困っている「子ども」はまず見守る姿勢

「子ども」を教育するなかで、「子ども」が困っていたらすぐに口や手を出す教育者がいます。

そんな教育者は「困っているのを助けて何が悪い」、「私が助けてあげないとこの子はより困るでしょ?」と胸を張って言うかもしれません。

しかし、私は「子ども」の困りはお互いの成長のチャンスだと思っているのです。「子ども」が成長するパターンというのはいくつかありますが、まず自分の心にその問題を落とさないと成長は始まりません。

いきなり成長した部分だけ提供したところで、しょせんそれは借り物です。自分の実力とはなり得ません。「困る」ということは、まさしくその瞬間、自分の心のなかで自分のこととしてどうしようか迷っているわけです。

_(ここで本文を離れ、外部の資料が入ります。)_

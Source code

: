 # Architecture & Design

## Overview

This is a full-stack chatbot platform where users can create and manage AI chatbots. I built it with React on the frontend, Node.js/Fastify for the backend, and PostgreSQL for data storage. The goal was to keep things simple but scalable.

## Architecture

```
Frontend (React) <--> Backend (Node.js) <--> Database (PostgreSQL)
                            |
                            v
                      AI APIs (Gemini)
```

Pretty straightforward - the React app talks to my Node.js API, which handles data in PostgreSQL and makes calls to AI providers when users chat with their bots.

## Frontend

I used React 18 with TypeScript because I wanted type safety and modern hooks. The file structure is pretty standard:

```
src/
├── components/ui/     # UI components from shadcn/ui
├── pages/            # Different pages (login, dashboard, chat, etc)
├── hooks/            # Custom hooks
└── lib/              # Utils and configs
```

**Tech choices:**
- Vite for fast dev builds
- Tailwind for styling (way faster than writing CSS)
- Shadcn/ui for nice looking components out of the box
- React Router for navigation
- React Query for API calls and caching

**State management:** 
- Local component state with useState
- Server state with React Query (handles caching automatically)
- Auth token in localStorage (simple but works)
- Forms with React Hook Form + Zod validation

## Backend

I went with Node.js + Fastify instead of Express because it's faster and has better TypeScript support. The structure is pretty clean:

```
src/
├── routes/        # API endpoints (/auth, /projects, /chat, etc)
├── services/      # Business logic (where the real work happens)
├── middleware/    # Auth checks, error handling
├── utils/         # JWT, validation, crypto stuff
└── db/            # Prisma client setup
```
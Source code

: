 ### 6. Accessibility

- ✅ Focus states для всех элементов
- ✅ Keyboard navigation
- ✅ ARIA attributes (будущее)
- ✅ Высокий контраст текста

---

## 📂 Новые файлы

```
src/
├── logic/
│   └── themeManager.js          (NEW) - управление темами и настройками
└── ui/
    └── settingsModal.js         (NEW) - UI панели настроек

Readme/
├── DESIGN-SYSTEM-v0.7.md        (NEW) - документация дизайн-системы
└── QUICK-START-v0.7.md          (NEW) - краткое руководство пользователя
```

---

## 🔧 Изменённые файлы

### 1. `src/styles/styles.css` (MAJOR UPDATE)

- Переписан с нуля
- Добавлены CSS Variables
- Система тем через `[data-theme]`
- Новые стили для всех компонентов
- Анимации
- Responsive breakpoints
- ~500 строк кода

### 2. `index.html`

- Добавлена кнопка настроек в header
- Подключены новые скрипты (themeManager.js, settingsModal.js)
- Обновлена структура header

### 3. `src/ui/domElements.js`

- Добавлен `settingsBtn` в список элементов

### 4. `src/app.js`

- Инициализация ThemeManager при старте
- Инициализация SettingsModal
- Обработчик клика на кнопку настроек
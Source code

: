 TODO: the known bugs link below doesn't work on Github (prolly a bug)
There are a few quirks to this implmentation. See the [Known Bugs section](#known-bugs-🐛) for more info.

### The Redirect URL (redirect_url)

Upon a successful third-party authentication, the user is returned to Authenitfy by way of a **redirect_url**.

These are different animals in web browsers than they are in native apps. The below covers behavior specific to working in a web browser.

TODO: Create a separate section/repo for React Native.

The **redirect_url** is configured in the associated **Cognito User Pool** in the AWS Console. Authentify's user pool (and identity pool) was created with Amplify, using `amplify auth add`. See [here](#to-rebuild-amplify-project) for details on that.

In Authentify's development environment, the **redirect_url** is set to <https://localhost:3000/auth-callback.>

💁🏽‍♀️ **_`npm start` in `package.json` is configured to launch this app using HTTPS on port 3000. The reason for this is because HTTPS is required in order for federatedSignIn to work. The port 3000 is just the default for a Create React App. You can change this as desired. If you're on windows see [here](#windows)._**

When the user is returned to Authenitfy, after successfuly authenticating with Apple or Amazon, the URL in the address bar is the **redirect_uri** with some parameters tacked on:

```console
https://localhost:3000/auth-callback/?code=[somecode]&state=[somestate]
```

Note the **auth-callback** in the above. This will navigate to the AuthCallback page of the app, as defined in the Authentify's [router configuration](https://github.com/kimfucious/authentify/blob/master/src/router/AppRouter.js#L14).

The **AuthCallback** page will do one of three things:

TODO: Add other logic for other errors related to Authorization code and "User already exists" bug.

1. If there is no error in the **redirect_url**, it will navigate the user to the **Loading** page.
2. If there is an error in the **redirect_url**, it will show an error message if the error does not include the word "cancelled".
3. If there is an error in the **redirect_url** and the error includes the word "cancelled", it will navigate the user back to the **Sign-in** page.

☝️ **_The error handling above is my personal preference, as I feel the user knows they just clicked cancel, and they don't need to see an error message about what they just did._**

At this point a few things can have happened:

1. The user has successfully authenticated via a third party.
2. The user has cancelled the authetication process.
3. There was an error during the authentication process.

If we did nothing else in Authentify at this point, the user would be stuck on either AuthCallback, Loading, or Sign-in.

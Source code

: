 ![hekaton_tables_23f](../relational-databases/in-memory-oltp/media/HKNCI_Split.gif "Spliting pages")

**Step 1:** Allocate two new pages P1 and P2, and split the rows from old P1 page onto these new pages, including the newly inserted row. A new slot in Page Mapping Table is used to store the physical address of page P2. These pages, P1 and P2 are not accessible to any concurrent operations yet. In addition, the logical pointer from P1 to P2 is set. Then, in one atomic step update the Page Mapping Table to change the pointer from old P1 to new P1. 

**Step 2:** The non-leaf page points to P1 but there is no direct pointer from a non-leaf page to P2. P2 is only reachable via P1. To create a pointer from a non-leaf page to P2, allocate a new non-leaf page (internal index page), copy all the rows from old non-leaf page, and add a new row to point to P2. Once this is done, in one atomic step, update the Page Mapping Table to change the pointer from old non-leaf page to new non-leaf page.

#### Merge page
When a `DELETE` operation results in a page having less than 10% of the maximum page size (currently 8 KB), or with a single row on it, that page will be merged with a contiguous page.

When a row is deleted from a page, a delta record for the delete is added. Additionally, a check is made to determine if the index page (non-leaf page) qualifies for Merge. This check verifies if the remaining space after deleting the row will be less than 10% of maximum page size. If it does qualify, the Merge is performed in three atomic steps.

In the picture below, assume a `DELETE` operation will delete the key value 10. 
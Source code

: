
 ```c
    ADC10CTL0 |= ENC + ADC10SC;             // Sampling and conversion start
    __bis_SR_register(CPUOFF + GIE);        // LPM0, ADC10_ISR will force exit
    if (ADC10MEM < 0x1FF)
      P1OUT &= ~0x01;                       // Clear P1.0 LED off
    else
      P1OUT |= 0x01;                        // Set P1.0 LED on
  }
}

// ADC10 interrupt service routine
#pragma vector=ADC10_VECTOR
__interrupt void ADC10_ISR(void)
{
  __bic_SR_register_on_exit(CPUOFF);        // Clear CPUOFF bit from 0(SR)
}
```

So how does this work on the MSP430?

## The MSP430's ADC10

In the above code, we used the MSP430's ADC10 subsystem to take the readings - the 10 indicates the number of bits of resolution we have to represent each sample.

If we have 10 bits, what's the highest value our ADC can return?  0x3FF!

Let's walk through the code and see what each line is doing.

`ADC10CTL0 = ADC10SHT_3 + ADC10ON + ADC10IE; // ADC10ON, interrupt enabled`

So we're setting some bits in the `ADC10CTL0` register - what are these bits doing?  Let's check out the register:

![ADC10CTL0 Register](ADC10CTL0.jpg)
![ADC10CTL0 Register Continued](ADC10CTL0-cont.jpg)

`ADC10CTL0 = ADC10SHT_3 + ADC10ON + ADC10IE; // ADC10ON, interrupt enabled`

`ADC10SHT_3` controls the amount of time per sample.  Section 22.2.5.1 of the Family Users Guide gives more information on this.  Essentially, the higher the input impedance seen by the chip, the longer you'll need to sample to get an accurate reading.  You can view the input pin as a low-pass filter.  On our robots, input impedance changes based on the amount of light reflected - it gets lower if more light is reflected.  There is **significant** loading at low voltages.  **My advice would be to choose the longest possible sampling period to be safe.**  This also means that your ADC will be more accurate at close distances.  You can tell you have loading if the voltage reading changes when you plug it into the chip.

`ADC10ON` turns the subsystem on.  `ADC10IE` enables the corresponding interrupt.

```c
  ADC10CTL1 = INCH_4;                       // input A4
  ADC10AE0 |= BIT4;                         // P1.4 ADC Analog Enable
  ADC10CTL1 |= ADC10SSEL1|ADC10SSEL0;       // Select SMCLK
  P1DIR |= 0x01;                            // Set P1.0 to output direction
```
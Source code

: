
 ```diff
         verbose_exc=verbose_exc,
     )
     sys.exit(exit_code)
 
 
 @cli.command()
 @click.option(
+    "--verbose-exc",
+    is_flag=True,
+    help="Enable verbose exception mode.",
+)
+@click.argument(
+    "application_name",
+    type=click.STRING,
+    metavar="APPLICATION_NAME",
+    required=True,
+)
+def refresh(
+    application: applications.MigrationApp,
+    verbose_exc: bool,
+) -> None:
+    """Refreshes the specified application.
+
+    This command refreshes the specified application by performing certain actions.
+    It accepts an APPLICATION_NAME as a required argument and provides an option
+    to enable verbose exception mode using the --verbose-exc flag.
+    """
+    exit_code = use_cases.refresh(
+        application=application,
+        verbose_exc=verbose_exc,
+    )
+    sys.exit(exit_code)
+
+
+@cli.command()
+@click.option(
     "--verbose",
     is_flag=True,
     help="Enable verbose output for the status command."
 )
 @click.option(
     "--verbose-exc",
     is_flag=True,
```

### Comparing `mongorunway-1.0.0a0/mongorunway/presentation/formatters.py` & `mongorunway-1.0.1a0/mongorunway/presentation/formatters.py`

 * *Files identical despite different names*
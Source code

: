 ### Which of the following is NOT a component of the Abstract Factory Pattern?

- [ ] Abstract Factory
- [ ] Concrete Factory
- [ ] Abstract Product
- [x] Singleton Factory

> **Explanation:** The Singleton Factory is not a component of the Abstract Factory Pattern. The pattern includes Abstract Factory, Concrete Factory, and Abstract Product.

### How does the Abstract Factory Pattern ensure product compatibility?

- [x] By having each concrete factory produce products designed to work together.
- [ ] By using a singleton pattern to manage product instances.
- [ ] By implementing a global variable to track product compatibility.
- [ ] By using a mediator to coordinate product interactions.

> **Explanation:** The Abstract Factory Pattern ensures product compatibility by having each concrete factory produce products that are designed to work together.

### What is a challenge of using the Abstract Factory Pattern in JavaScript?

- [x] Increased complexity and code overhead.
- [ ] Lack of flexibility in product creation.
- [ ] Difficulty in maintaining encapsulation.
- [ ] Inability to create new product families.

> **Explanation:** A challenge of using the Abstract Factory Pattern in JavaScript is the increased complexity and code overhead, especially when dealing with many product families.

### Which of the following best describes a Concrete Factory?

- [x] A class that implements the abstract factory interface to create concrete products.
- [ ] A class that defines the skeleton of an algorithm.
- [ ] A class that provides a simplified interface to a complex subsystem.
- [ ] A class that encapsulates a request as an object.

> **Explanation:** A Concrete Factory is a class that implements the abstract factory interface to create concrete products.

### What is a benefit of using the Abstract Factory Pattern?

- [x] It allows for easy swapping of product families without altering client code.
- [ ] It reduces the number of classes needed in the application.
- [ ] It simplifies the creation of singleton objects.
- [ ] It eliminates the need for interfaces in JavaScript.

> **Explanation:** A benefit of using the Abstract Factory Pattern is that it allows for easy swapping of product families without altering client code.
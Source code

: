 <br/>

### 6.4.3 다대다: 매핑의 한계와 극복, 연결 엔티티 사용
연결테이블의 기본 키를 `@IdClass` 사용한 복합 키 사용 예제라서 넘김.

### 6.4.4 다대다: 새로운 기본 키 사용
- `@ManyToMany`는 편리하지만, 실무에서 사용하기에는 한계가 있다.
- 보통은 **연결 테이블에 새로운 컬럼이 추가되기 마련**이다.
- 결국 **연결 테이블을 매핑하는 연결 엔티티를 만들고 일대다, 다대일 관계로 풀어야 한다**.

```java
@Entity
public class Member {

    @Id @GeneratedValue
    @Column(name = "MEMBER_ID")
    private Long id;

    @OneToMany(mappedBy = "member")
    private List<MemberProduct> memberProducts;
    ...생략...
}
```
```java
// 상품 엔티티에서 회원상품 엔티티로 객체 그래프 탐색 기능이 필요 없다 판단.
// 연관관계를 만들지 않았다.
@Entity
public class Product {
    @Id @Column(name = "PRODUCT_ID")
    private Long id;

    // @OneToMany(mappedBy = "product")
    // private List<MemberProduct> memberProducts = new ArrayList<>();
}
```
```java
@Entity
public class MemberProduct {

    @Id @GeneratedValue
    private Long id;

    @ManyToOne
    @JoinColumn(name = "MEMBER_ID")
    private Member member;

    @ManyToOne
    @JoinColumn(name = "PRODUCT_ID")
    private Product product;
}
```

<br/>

そこからどう新たな自分を生み出すか、「世紀の一瞬」なのです。

その「世紀の一瞬」を教育者の「余計な一言」で壊していいわけがありません。これはお叱りを受けるかもしれませんが、それはまさしくその「子ども」にとっては「余計な一言」なのです。

だから、教育者はそんなとき、まずは見守るのです。その後で「子ども」のなかにどんな心が生まれるのか、それはひらめくようにして短時間で生まれるのか、苦しみもがきながら時間をかけて生み出そうとするのか、そこを「見届ける」姿勢が必要です。

そして、そのときの状態によって「適切な」アドバイスができるようにするのが教育者なのです。そして、その「子ども」が教育者のアドバイスももらいながらその困っていた課題を解決したとき、「子ども」の表情は何とも言えない充実感で満ちあふれているはずです。

これは、問題は解決できたとしても「余計な一言」で解決したときの表情とはまったく違っているはずです。そして当然、「人」としての成長も大きな差となって、その「子ども」のなかに宿っていくのです。

教育者一人の捉え方で「子ども」の成長は大きく変わります。なんとか「子ども」を見届け、より良く成長させる教育者が一人でも多く育ってくれることを期待しています。